### The records
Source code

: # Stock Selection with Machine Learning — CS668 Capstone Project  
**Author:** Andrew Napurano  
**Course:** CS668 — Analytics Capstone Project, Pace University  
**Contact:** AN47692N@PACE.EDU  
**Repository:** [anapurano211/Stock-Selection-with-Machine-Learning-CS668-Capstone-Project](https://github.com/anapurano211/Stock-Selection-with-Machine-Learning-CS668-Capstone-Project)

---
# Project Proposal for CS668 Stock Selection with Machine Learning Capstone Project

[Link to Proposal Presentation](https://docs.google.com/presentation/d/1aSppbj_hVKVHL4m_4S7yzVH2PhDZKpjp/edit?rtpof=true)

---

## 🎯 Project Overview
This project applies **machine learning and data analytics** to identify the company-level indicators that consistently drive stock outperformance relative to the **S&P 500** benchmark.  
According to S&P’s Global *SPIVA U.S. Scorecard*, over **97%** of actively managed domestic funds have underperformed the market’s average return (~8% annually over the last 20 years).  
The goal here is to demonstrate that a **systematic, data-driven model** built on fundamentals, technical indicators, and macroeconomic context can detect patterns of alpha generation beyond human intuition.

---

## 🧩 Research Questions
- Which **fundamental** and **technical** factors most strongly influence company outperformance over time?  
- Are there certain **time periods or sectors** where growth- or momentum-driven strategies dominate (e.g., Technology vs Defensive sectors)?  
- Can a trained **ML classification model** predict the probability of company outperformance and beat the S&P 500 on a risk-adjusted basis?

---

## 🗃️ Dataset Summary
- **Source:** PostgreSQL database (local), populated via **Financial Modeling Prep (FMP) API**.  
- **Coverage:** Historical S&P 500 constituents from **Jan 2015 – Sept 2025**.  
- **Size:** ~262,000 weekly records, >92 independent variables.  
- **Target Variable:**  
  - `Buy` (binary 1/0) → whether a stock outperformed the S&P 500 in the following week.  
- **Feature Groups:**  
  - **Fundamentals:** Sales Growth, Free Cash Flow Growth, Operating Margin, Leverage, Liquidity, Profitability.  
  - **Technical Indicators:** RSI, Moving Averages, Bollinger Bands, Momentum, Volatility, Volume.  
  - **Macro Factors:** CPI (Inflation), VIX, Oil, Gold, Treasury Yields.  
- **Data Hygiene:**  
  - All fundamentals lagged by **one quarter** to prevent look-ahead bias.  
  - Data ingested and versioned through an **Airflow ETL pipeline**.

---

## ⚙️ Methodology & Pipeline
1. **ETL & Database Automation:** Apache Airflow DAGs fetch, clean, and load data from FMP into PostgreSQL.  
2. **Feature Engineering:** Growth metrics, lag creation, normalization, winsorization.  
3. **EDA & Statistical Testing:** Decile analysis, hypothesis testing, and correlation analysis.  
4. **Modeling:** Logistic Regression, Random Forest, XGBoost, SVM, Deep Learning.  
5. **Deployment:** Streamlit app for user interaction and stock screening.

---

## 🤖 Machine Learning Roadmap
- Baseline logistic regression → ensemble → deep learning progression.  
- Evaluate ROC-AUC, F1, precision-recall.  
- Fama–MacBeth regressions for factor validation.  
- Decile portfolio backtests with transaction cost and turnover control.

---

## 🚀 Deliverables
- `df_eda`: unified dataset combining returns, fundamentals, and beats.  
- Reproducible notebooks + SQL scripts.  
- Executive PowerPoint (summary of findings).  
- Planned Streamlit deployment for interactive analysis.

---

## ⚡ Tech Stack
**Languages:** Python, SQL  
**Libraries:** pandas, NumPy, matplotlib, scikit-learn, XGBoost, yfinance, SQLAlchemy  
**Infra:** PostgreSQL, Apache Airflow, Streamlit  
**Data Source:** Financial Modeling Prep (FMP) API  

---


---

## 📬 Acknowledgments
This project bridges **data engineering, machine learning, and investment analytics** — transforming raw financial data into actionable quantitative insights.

### Problem statement
All the records above must be transcribed without a single change to any word.

### Response below
Source code

: # Stock Selection with Machine Learning — CS668 Capstone Project  
**Author:** Andrew Napurano  
**Course:** CS668 — Analytics Capstone Project, Pace University  
**Contact:** AN47692N@PACE.EDU  
**Repository:** [anapurano211/Stock-Selection-with-Machine-Learning-CS668-Capstone-Project](https://github.com/anapurano211/Stock-Selection-with-Machine-Learning-CS668-Capstone-Project)

---
# Project Proposal for CS668 Stock Selection with Machine Learning Capstone Project

[Link to Proposal Presentation](https://docs.google.com/presentation/d/1aSppbj_hVKVHL4m_4S7yzVH2PhDZKpjp/edit?rtpof=true)

---

## 🎯 Project Overview
This project applies **machine learning and data analytics** to identify the company-level indicators that consistently drive stock outperformance relative to the **S&P 500** benchmark.  
According to S&P’s Global *SPIVA U.S. Scorecard*, over **97%** of actively managed domestic funds have underperformed the market’s average return (~8% annually over the last 20 years).  
The goal here is to demonstrate that a **systematic, data-driven model** built on fundamentals, technical indicators, and macroeconomic context can detect patterns of alpha generation beyond human intuition.

---

## 🧩 Research Questions
- Which **fundamental** and **technical** factors most strongly influence company outperformance over time?  
- Are there certain **time periods or sectors** where growth- or momentum-driven strategies dominate (e.g., Technology vs Defensive sectors)?  
- Can a trained **ML classification model** predict the probability of company outperformance and beat the S&P 500 on a risk-adjusted basis?

---

## 🗃️ Dataset Summary
- **Source:** PostgreSQL database (local), populated via **Financial Modeling Prep (FMP) API**.  
- **Coverage:** Historical S&P 500 constituents from **Jan 2015 – Sept 2025**.  
- **Size:** ~262,000 weekly records, >92 independent variables.  
- **Target Variable:**  
  - `Buy` (binary 1/0) → whether a stock outperformed the S&P 500 in the following week.  
- **Feature Groups:**  
  - **Fundamentals:** Sales Growth, Free Cash Flow Growth, Operating Margin, Leverage, Liquidity, Profitability.  
  - **Technical Indicators:** RSI, Moving Averages, Bollinger Bands, Momentum, Volatility, Volume.  
  - **Macro Factors:** CPI (Inflation), VIX, Oil, Gold, Treasury Yields.  
- **Data Hygiene:**  
  - All fundamentals lagged by **one quarter** to prevent look-ahead bias.  
  - Data ingested and versioned through an **Airflow ETL pipeline**.

---

## ⚙️ Methodology & Pipeline
1. **ETL & Database Automation:** Apache Airflow DAGs fetch, clean, and load data from FMP into PostgreSQL.  
2. **Feature Engineering:** Growth metrics, lag creation, normalization, winsorization.  
3. **EDA & Statistical Testing:** Decile analysis, hypothesis testing, and correlation analysis.  
4. **Modeling:** Logistic Regression, Random Forest, XGBoost, SVM, Deep Learning.  
5. **Deployment:** Streamlit app for user interaction and stock screening.

---

## 🤖 Machine Learning Roadmap
- Baseline logistic regression → ensemble → deep learning progression.  
- Evaluate ROC-AUC, F1, precision-recall.  
- Fama–MacBeth regressions for factor validation.  
- Decile portfolio backtests with transaction cost and turnover control.

---

## 🚀 Deliverables
- `df_eda`: unified dataset combining returns, fundamentals, and beats.  
- Reproducible notebooks + SQL scripts.  
- Executive PowerPoint (summary of findings).  
- Planned Streamlit deployment for interactive analysis.

---

## ⚡ Tech Stack
**Languages:** Python, SQL  
**Libraries:** pandas, NumPy, matplotlib, scikit-learn, XGBoost, yfinance, SQLAlchemy  
**Infra:** PostgreSQL, Apache Airflow, Streamlit  
**Data Source:** Financial Modeling Prep (FMP) API  

---


---

## 📬 Acknowledgments
This project bridges **data engineering, machine learning, and investment analytics** — transforming raw financial data into actionable quantitative insights.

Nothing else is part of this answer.